I many friends who are getting PhD's in education. Recently, one of my friends made the comment that so much work is being done to come up with new methods for teaching, and questioned why these methods are not being used in the classroom. I thought about this and responded with the question, "how complex is the problem of education?"

I've been thinking about that for a few days now. I mean, at a basic level, it seems that the problem of educating a group of students can be seen as a transshipment problem. There is a single supplier, the teacher, and a set of demands, given by the students. The item being transported, though, is information and information doesn't seem to meet the standard metrics of this problem.

For instance, how do you know if the information has been passed from teacher to student? How do we know if a student knows the information? One way of measuring this is through a test, but tests have their own biases and its very difficult to encapsulate all the information on the test. Plus, how do we know they learned the information vs just memorizing it? A second metric would be some type of a paper/writeup of what they learned. Again, this has its pros and cons, what if the student learned, but isn't a good writer? What if the student enjoys one part of the material more than others, and thus ignores some part of the lesson? Another metric could be based on the set of questions a student asks, but what about shy students or students who don't know they don't understand the material yet? I've also seen Other metrics such as games and having the students teach class posed.
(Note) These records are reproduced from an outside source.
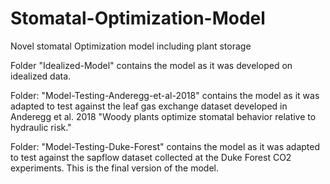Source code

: # Stomatal-Optimization-Model
Novel stomatal Optimization model including plant storage

Folder "Idealized-Model" contains the model as it was developed on idealized data.

Folder: "Model-Testing-Anderegg-et-al-2018" contains the model as it was adapted to test against the leaf gas exchange dataset developed in Anderegg et al. 2018 "Woody plants optimize stomatal behavior relative to hydraulic risk."

Folder: "Model-Testing-Duke-Forest" contains the model as it was adapted to test against the sapflow dataset collected at the Duke Forest CO2 experiments. This is the final version of the model.
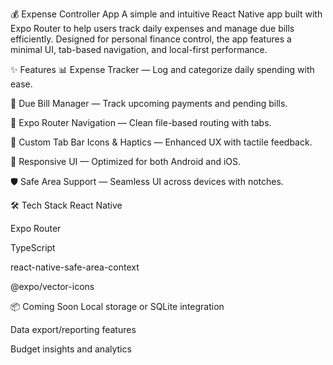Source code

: 💰 Expense Controller App
A simple and intuitive React Native app built with Expo Router to help users track daily expenses and manage due bills efficiently. Designed for personal finance control, the app features a minimal UI, tab-based navigation, and local-first performance.

✨ Features
📊 Expense Tracker — Log and categorize daily spending with ease.

📅 Due Bill Manager — Track upcoming payments and pending bills.

📁 Expo Router Navigation — Clean file-based routing with tabs.

🎨 Custom Tab Bar Icons & Haptics — Enhanced UX with tactile feedback.

📱 Responsive UI — Optimized for both Android and iOS.

🛡️ Safe Area Support — Seamless UI across devices with notches.

🛠 Tech Stack
React Native

Expo Router

TypeScript

react-native-safe-area-context

@expo/vector-icons

📦 Coming Soon
Local storage or SQLite integration

Data export/reporting features

Budget insights and analytics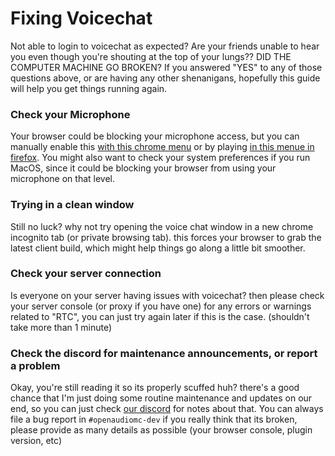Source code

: # Fixing Voicechat
Not able to login to voicechat as expected? Are your friends unable to hear you even though you're shouting at the top of your lungs?? DID THE COMPUTER MACHINE GO BROKEN?
If you answered "YES" to any of those questions above, or are having any other shenanigans, hopefully this guide will help you get things running again.

### Check your Microphone
Your browser could be blocking your microphone access, but you can manually enable this [with this chrome menu](https://support.google.com/chrome/answer/2693767?co=GENIE.Platform%3DDesktop&hl=en) or by playing [in this menue in firefox](https://support.mozilla.org/en-US/kb/how-manage-your-camera-and-microphone-permissions). You might also want to check your system preferences if you run MacOS, since it could be blocking your browser from using your microphone on that level.

### Trying in a clean window
Still no luck? why not try opening the voice chat window in a new chrome incognito tab (or private browsing tab).
this forces your browser to grab the latest client build, which might help things go along a little bit smoother.

### Check your server connection
Is everyone on your server having issues with voicechat? then please check your server console (or proxy if you have one) for any errors or warnings related to "RTC", you can just try again later if this is the case. (shouldn't take more than 1 minute)

### Check the discord for maintenance announcements, or report a problem
Okay, you're still reading it so its properly scuffed huh? there's a good chance that I'm just doing some routine maintenance and updates on our end, so you can just check [our discord](https://discord.openaudiomc.net/) for notes about that. You can always file a bug report in `#openaudiomc-dev` if you really think that its broken, please provide as many details as possible (your browser console, plugin version, etc)
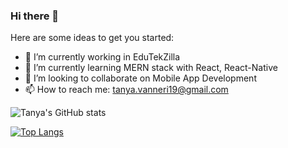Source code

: ### Hi there 👋


Here are some ideas to get you started:

- 🔭 I’m currently working in EduTekZilla
- 🌱 I’m currently learning MERN stack with React, React-Native
- 👯 I’m looking to collaborate on Mobile App Development
- 📫 How to reach me: tanya.vanneri19@gmail.com

   
![Tanya's GitHub stats](https://github-readme-stats.vercel.app/api?username=tanya1019&theme=radical&show_icons=true)



[![Top Langs](https://github-readme-stats.vercel.app/api/top-langs/?username=tanya1019&layout=compact&theme=radical)](https://github.com/tanya1019/github-readme-stats)




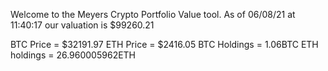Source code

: Welcome to the Meyers Crypto Portfolio Value tool. 
As of 06/08/21 at 11:40:17 our valuation is $99260.21 

BTC Price = $32191.97
 ETH Price = $2416.05
BTC Holdings = 1.06BTC
 ETH holdings = 26.960005962ETH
Assuming that we have some 'black box' which will tell us whether or not the student has learned the information, there is still the concept of passing information. Unlike passing materials (like a box), when I pass information to someone, I do not lose that information. In fact the opposite may happen, where I actually have more understanding of the information. So the standard supply and demand constraints of a transshipment problem do not apply. One could get around this by assuming that the teacher has an infinite supply of information, and thus is able to supply any number of students. It then becomes a transshipment problem where the teacher wants to find the a way of presenting the information so that each student learns the material. This also brings up a second question though about the teacher. If the teacher is limited in how much they know about the topic, then they are definitely limited in how much they can say about it, and the number of ways they can teach it.
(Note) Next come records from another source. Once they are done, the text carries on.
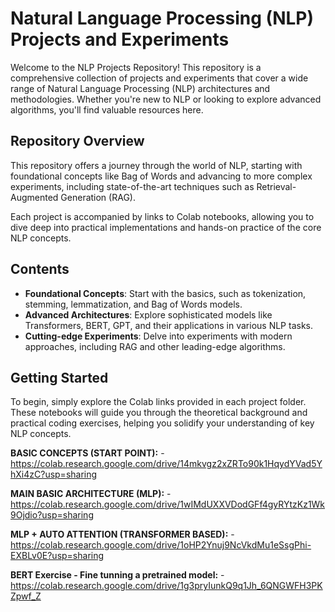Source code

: # Natural Language Processing (NLP) Projects and Experiments

Welcome to the NLP Projects Repository! This repository is a comprehensive collection of projects and experiments that cover a wide range of Natural Language Processing (NLP) architectures and methodologies. Whether you're new to NLP or looking to explore advanced algorithms, you'll find valuable resources here.

## Repository Overview

This repository offers a journey through the world of NLP, starting with foundational concepts like Bag of Words and advancing to more complex experiments, including state-of-the-art techniques such as Retrieval-Augmented Generation (RAG). 

Each project is accompanied by links to Colab notebooks, allowing you to dive deep into practical implementations and hands-on practice of the core NLP concepts.

## Contents

- **Foundational Concepts**: Start with the basics, such as tokenization, stemming, lemmatization, and Bag of Words models.
- **Advanced Architectures**: Explore sophisticated models like Transformers, BERT, GPT, and their applications in various NLP tasks.
- **Cutting-edge Experiments**: Delve into experiments with modern approaches, including RAG and other leading-edge algorithms.

## Getting Started

To begin, simply explore the Colab links provided in each project folder. These notebooks will guide you through the theoretical background and practical coding exercises, helping you solidify your understanding of key NLP concepts.

**BASIC CONCEPTS (START POINT):**
    - https://colab.research.google.com/drive/14mkvgz2xZRTo90k1HqydYVad5YhXi4zC?usp=sharing

**MAIN BASIC ARCHITECTURE (MLP):**
    - https://colab.research.google.com/drive/1wIMdUXXVDodGFf4gyRYtzKz1Wk9Ojdio?usp=sharing

**MLP + AUTO ATTENTION (TRANSFORMER BASED):**
    - https://colab.research.google.com/drive/1oHP2Ynuj9NcVkdMu1eSsgPhi-EXBLv0E?usp=sharing

**BERT Exercise - Fine tunning a pretrained model:**
    - https://colab.research.google.com/drive/1g3pryIunkQ9q1Jh_6QNGWFH3PKZpwf_Z
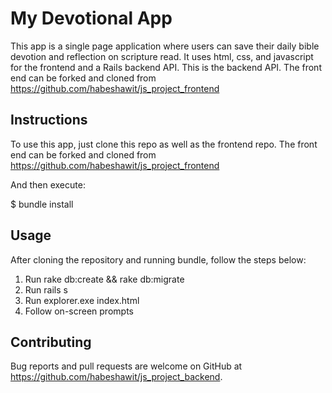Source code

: # My Devotional App

This app is a single page application where users can save their daily bible devotion and reflection on scripture read. It uses html, css, and javascript for the frontend and a Rails backend API. This is the backend API. The front end can be forked and cloned from https://github.com/habeshawit/js_project_frontend

## Instructions
To use this app, just clone this repo as well as the frontend repo. The front end can be forked and cloned from https://github.com/habeshawit/js_project_frontend

And then execute:

$ bundle install

## Usage
After cloning the repository and running bundle, follow the steps below:
1. Run rake db:create && rake db:migrate
2. Run  rails s
3. Run explorer.exe index.html
4. Follow on-screen prompts

## Contributing
Bug reports and pull requests are welcome on GitHub at https://github.com/habeshawit/js_project_backend.



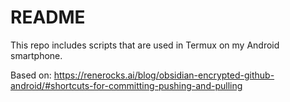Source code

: # README

This repo includes scripts that are used in Termux on my Android smartphone.

Based on: https://renerocks.ai/blog/obsidian-encrypted-github-android/#shortcuts-for-committing-pushing-and-pulling
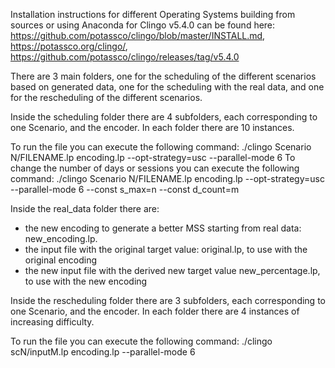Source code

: Installation instructions for different Operating Systems building from sources or using Anaconda for Clingo v5.4.0 can be found here: https://github.com/potassco/clingo/blob/master/INSTALL.md, https://potassco.org/clingo/, https://github.com/potassco/clingo/releases/tag/v5.4.0

There are 3 main folders, one for the scheduling of the different scenarios based on generated data, one for the scheduling with the real data, and one for the rescheduling of the different scenarios.

Inside the scheduling folder there are 4 subfolders, each corresponding to one Scenario, and the encoder.
In each folder there are 10 instances.

To run the file you can execute the following command:
./clingo Scenario N/FILENAME.lp encoding.lp --opt-strategy=usc --parallel-mode 6
To change the number of days or sessions you can execute the following command:
./clingo Scenario N/FILENAME.lp encoding.lp --opt-strategy=usc --parallel-mode 6 --const s_max=n --const d_count=m

Inside the real_data folder there are:
- the new encoding to generate a better MSS starting from real data: new_encoding.lp.
- the input file with the original target value: original.lp, to use with the original encoding
- the new input file with the derived new target value new_percentage.lp, to use with the new encoding

Inside the rescheduling folder there are 3 subfolders, each corresponding to one Scenario, and the encoder.
In each folder there are 4 instances of increasing difficulty.

To run the file you can execute the following command:
./clingo scN/inputM.lp encoding.lp --parallel-mode 6
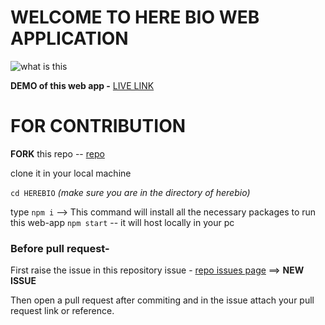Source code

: # WELCOME TO HERE BIO WEB APPLICATION

![what is this](https://herebio.works/private/homepage.png)

**DEMO of this web app -** [LIVE LINK](herebio.works)

# FOR CONTRIBUTION

**FORK** this repo -- [repo](https://github.com/nightfury-crypto/herebio)

clone it in your local machine

`cd HEREBIO`
*(make sure you are in the directory of herebio)*

type `npm i` --> This command will install all the necessary packages to run this web-app
`npm start` -- it will host locally in your pc


### Before pull request-
First raise the issue in this repository issue - [repo issues page](https://github.com/nightfury-crypto/herebio/issues) ==> **NEW ISSUE**

Then open a pull request after commiting and in the issue attach your pull request link or reference.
But this brings up another difference between education and the transshipment problem, time. Generally, classes have some fixed length, say 50 minutes. So teachers need to find a set of ways to pass information to a classroom of, say 27 students, such that each student receives this information that takes no longer than 50 minutes. In today's world, this is relaxed a bit because in addition to office hours, teachers are able to provide teaching methods by way of the internet and email, but this only works for those who are acceptable to those methods of teaching.
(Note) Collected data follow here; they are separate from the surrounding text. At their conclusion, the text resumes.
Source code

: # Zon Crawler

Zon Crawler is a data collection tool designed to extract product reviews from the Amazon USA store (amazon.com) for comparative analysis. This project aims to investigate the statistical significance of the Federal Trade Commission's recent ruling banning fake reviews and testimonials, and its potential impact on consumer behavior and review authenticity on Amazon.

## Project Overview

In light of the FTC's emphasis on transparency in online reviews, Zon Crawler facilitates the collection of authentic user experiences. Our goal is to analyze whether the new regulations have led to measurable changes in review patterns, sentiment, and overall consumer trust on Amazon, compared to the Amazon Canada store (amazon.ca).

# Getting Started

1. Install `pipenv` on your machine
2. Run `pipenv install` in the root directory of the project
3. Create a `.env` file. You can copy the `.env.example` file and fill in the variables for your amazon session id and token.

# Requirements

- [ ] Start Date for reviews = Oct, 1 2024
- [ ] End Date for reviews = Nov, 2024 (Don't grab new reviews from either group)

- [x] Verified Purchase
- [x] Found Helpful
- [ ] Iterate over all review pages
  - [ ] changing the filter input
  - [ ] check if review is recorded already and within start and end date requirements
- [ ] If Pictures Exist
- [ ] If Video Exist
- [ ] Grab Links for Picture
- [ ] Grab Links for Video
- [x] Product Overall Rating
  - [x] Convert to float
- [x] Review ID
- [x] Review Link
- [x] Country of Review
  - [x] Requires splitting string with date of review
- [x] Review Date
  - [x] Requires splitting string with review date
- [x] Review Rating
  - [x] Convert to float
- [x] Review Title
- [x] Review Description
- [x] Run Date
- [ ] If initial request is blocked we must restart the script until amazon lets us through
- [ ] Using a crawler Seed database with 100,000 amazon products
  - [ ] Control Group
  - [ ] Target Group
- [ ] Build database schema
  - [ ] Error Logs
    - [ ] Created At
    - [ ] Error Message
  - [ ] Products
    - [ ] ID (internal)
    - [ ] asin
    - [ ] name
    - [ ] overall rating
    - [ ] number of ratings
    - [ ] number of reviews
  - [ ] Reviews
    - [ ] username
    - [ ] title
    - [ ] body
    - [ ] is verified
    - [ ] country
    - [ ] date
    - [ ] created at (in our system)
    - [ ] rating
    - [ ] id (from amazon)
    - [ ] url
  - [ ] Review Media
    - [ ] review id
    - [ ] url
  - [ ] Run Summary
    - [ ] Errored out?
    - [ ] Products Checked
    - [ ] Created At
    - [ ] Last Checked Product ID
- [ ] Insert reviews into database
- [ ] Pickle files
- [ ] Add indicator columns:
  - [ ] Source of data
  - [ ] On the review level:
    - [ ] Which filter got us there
So I'm wondering about this problem. Where is it in the polynomial hierarchy? Is it in the polynomial hierarchy? How much relaxations like "we'll use the metric of tests or standardized tests to judge how much a student has learned" help simplify the problem? What is lost in this doing things this way?

These are just some thoughts on the subject. I'm really curious about how well this has been studied in terms of general complexity though. I do see a journal which has sparked my interest. Its called Complicity: An International Journal of Complexity and Education. I think I'll give a few articles a read in my spare time.